For near-zero gap between chunks, overlap generation and playback with a thread:

import threading, queue

audio_q = queue.Queue()

def producer():
    for chunk, sr in tts.generate_stream("Long text...",
                                          split_on_silence=True):
        audio_q.put((chunk, sr))
    audio_q.put(None)

threading.Thread(target=producer).start()

while True:
    item = audio_q.get()
    if item is None:
        break
    sd.play(item[0], item[1])
    sd.wait()

Text preprocessing & SSML

BabelVox automatically normalizes text before synthesis — expanding abbreviations (Dr. → Doctor), numbers ($4.50 → four dollars and fifty cents), dates, times, and phone numbers into spoken form. Unicode punctuation is cleaned up and repeated punctuation is collapsed.

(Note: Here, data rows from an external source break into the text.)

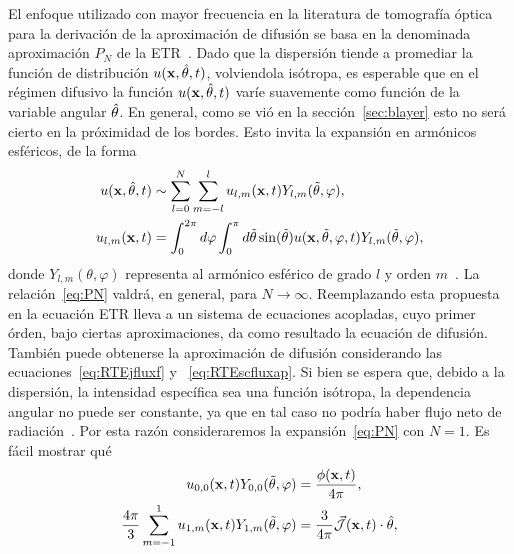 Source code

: El enfoque utilizado con mayor frecuencia en la literatura de tomografía óptica para la derivación de la aproximación de difusión se basa 
en la denominada aproximación $P_N$ de la ETR~\cite{Arridge2009}. Dado que la dispersión tiende a promediar la función de distribución $u(\mathbf{x},\hat{\theta},t)$, volviendola isótropa, es esperable que en el régimen difusivo la función $u(\mathbf{x},\hat{\theta},t)$ varíe suavemente como función de la variable angular $\hat{\theta}$. En general, como se vió en la sección~\ref{sec:blayer} esto no será cierto en la próximidad de los bordes. Esto invita la expansión en armónicos esféricos, de la forma 
\begin{equation}
\begin{split}
\begin{aligned}
u(\mathbf{x},\hat{\theta},t)&\sim \sum_{l=0}^{N}\sum_{m=-l}^lu_{l,m}(\mathbf{x},t)Y_{l,m}(\tilde{\theta},\varphi), \\ 
u_{l,m}(\mathbf{x},t)&=\int_{0}^{2\pi} d\varphi \int_0^{\pi} d\tilde{\theta} \sin (\tilde{\theta})  u(\mathbf{x},\tilde{\theta},\varphi,t) Y_{l,m}(\tilde{\theta},\varphi) ,
\end{aligned}
\end{split}
\label{eq:PN}
\end{equation}
donde $Y_{l,m}(\theta,\varphi)$ representa al armónico esférico de grado $l$ y orden $m$~\cite{Sansone1991}. La relación~\eqref{eq:PN} valdrá, en general, para $N \rightarrow \infty$.
Reemplazando esta propuesta en la ecuación ETR lleva a un sistema de ecuaciones acopladas, cuyo primer órden, bajo ciertas aproximaciones, da como resultado la ecuación de difusión. También puede obtenerse la aproximación de difusión considerando las ecuaciones~\eqref{eq:RTEjfluxf} y ~\eqref{eq:RTEscfluxap}. Si bien se espera que, debido a la dispersión, la intensidad específica sea una función isótropa, la dependencia angular no puede ser constante, ya que en tal caso 
no podría haber flujo neto de radiación~\cite{Ishimaru1978}. Por esta razón consideraremos la expansión~\eqref{eq:PN} con $N=1$. 
Es fácil mostrar qué
\begin{equation}
\begin{split}
\begin{aligned}
u_{0,0}(\mathbf{x},t) Y_{0,0}(\tilde{\theta},\varphi) &=\frac{\phi(\mathbf{x},t)}{4\pi},\\
\frac{4\pi}{3} \sum_{m=-1}^1 u_{1,m}(\mathbf{x},t)Y_{1,m} (\tilde{\theta},\varphi) & = \frac{3}{4\pi} \vec{ \mathcal{J}}(\mathbf{x},t) \cdot \hat{\theta},
\end{aligned}
\end{split}
\label{eq:PN2}
\end{equation}
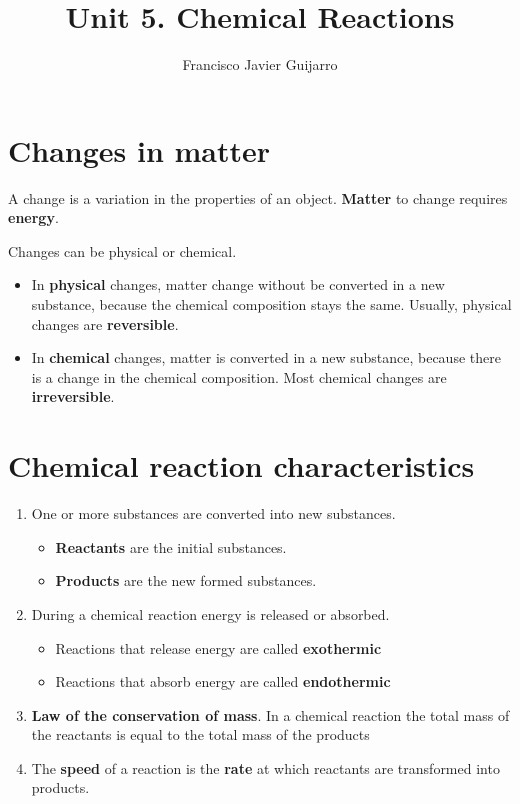 \documentclass{article}
\title{Unit 5. Chemical Reactions}
\author{Francisco Javier Guijarro}
\begin{document}
	\maketitle
	
	\section{Changes in matter}
	
		A change is a variation in the properties of an object. \textbf{Matter} to change requires \textbf{energy}.
	
	
		Changes can be physical or chemical. 
	
		\begin{itemize}
			\item In \textbf{physical} changes, matter change without be converted in a new substance, because the chemical composition stays the same. Usually, physical changes are \textbf{reversible}.
			\item In \textbf{chemical} changes, matter is converted in a new substance, because there is a change in the chemical composition. Most chemical changes are \textbf{irreversible}.

		\end{itemize}
	
	\section{Chemical reaction characteristics}
	
		\begin{enumerate}
			\item One or more substances are converted into new substances.
				\begin{itemize}
					\item \textbf{Reactants} are the initial substances.
					\item \textbf{Products} are the new formed substances. \par 
				\end{itemize}  
			\item During a chemical reaction energy is released or absorbed.
				\begin{itemize}
					\item Reactions that release energy are called \textbf{exothermic}
					\item Reactions that absorb energy are called \textbf{endothermic}
				\end{itemize}
			\item \textbf{Law of the conservation of mass}. In a chemical reaction the total mass of the reactants is equal to the total mass of the products
			\item The \textbf{speed} of a reaction is the \textbf{rate} at which reactants are transformed into products.
				
		\end{enumerate}
		
\end{document}
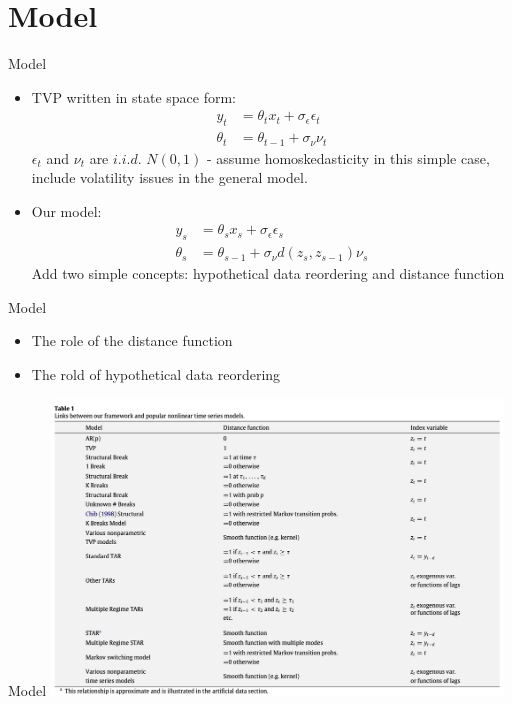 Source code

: \documentclass[dvipsnames,mathserif]{beamer}
\begin{document}
{\section{Model}
\begin{frame}{Model}
    \begin{itemize}
        \item TVP written in state space form:\\
            \begin{align}
            y_t &= \theta_tx_t + \sigma_\epsilon\epsilon_t\\
            \theta_t &= \theta_{t-1} + \sigma_\nu\nu_t
            \end{align}
        $\epsilon_t$ and $\nu_t$ are $i.i.d.$ $N(0,1)$ - assume homoskedasticity in this simple case, include volatility issues in the general model.
        \item Our model:\\
            \begin{align}
            y_s &= \theta_sx_s + \sigma_\epsilon\epsilon_s\\
            \theta_s &= \theta_{s-1} + \sigma_\nu d(z_s, z_{s-1})\nu_s
            \end{align}
        Add two simple concepts: hypothetical data reordering and distance function
    \end{itemize}

\end{frame}
\begin{frame}{Model}
    \begin{itemize}
        \item The role of the distance function
        \item The rold of hypothetical data reordering
    \end{itemize}
\end{frame}
\begin{frame}{Model}
\includegraphics[width = 0.9\textwidth]{model.png}
\end{frame}

}
\end{document}

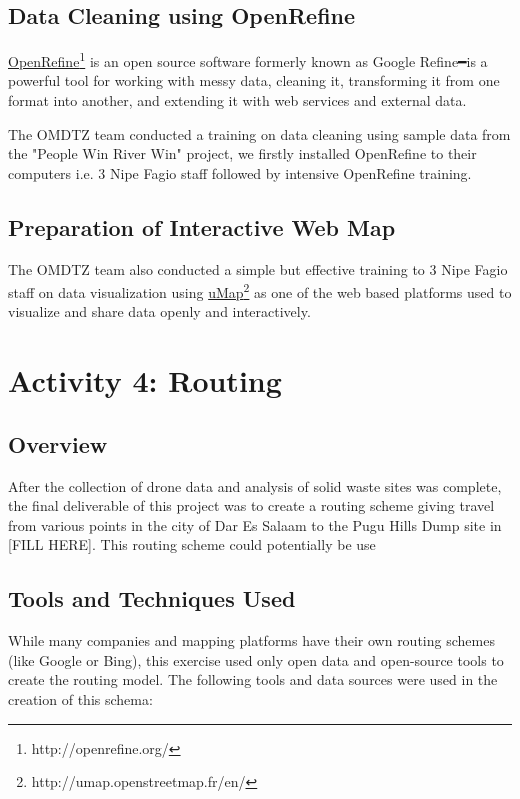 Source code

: \documentclass[a4paper,12pt,twoside]{article}
\begin{document}
\subsection{Data Cleaning using OpenRefine}

    \href{http://openrefine.org/}{OpenRefine}\footnote{http://openrefine.org/} is an open source software formerly known as Google Refine━is a powerful tool for working with messy data, cleaning it, transforming it from one format into another, and extending it with web services and external data.

    The OMDTZ team conducted a training on data cleaning using sample data from the "People Win River Win" project,  we firstly installed OpenRefine to their computers i.e. 3 Nipe Fagio staff followed by intensive OpenRefine training. 
\subsection{Preparation of Interactive Web Map}

    The OMDTZ team also conducted a simple but effective training to 3 Nipe Fagio staff on data visualization using \href{http://umap.openstreetmap.fr/en/}{uMap}\footnote{http://umap.openstreetmap.fr/en/}  as one of the  web based platforms used to visualize and share data openly and interactively.

\section{Activity 4: Routing}

\subsection{Overview}
    After the collection of drone data and analysis of solid waste sites was complete, the final deliverable of this project was to create a routing scheme giving travel from various points in the city of Dar Es Salaam to the Pugu Hills Dump site in [FILL HERE].  This routing scheme could potentially be use

\subsection{Tools and Techniques Used}
    While many companies and mapping platforms have their own routing schemes (like Google or Bing), this exercise used only open data and open-source tools to create the routing model. The following tools and data sources were used in the creation of this schema:
    
\end{document}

For fine-grained control, pass SSML markup:

ssml = """<speak>
  The price is <say-as interpret-as="number">$4.50</say-as>.
  <break time="500ms"/>
  Call <say-as interpret-as="telephone">555-123-4567</say-as> for details.
  <sub alias="World Wide Web Consortium">W3C</sub> approved.
</speak>"""
wav, sr = tts.generate(ssml, ssml=True)

babelvox --ssml --text '<speak>Hello.<break time="500ms"/>World.</speak>' -o out.wav

Supported SSML tags:

Tag	Effect
`<break time="500ms"/>`	Insert pause (maps to punctuation)
`<break strength="strong"/>`	Insert pause by strength level
`<sub alias="...">`	Replace text with alias
`<say-as interpret-as="...">`	Normalize to spoken form (number, date, time, telephone, spell-out, fraction, unit, verbatim)
`<emphasis level="strong">`	Apply emphasis (strong=CAPS, moderate=Title Case, reduced=lower)
`<p>`, `<s>`	Paragraph/sentence boundaries with natural pauses
`<voice name="steve">`	Speaker selection (maps to saved profiles, annotation for pipeline)
`<mark name="..."/>`	Timing bookmark (annotation for timestamp tracking)
`<prosody>`, `<phoneme>`	Parsed into annotations (best-effort prosody hints)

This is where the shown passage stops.